Above is how I'm exposing the container hosting my Blog.

  "traefik.enable=true"

This is how to enable/expose each service as mentioned above.

    - "traefik.http.routers.blog-http.entrypoints=web"
    - "traefik.http.routers.blog-http.rule=Host(`roylarsen.xyz`) || Host(`www.roylarsen.xyz`)"
    - "traefik.http.routers.blog-http.middlewares=blog-https"
    - "traefik.http.middlewares.blog-https.redirectscheme.scheme=https"

These lines are how to enable the HTTP listener for the domains I want my blog to answer on, and then redirect to HTTPS (since things should only be served over HTTPS, but I don't want errors over HTTP).

    - "traefik.http.routers.blog.entrypoints=websecure"
    - "traefik.http.routers.blog.rule=Host(`roylarsen.xyz`) || Host(`www.roylarsen.xyz`)"
    - "traefik.http.services.blog.loadbalancer.server.port=2368"
    - "traefik.http.routers.blog.tls.certresolver=xyz"

After we accept the request from the HTTP listener, we need a place to redirect to (also just straight just to HTTPS).

The biggest differences between the two are the loadbalancer forward and the certresolver.
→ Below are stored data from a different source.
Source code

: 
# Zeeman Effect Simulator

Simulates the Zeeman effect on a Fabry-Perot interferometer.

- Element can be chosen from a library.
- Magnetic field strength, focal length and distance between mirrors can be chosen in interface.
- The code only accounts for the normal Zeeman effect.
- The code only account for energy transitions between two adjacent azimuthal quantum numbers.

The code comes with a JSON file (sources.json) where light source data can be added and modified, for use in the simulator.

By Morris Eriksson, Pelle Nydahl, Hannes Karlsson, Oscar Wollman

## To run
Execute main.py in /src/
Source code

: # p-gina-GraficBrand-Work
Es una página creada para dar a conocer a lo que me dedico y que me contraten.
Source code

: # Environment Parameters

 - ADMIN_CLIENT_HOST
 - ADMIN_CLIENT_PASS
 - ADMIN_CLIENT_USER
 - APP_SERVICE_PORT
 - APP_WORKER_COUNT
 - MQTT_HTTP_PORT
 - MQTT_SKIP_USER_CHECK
The loadbalancer is just where requests are sent on the backend, and then the certresolver is just what resolver to pull the certificate from in the Traefik config from the previous section.

That's It

Seriously. It was pretty easy overall to be able to swap from Nginx to Traefik (except when I forgot the url for the admin panel to write this, heh), and now I don't have to think about my cert renewals for the rest of the life of this server. It's all very exciting.